### Task description:
Each line with the word "directives" must appear in the answer, copied from the records.

Source texts of formatted documents:
'''
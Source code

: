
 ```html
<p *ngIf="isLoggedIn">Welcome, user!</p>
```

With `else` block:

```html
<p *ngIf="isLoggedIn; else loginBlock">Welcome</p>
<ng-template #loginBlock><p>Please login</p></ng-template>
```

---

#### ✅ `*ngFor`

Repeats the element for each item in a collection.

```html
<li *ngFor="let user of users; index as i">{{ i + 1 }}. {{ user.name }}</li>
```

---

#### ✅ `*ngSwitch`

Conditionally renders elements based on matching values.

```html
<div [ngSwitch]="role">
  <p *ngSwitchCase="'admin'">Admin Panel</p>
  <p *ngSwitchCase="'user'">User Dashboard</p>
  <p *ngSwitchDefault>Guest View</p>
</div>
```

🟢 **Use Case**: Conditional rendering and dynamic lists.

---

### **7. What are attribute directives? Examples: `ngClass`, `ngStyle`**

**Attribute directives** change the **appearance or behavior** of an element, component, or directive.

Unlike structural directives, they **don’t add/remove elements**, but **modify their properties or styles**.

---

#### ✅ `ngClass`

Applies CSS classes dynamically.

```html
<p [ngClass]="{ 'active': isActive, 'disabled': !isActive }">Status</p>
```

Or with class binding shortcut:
'''
### Response area:
### **7. What are attribute directives? Examples: `ngClass`, `ngStyle`**
**Attribute directives** change the **appearance or behavior** of an element, component, or directive.
Unlike structural directives, they **don’t add/remove elements**, but **modify their properties or styles**.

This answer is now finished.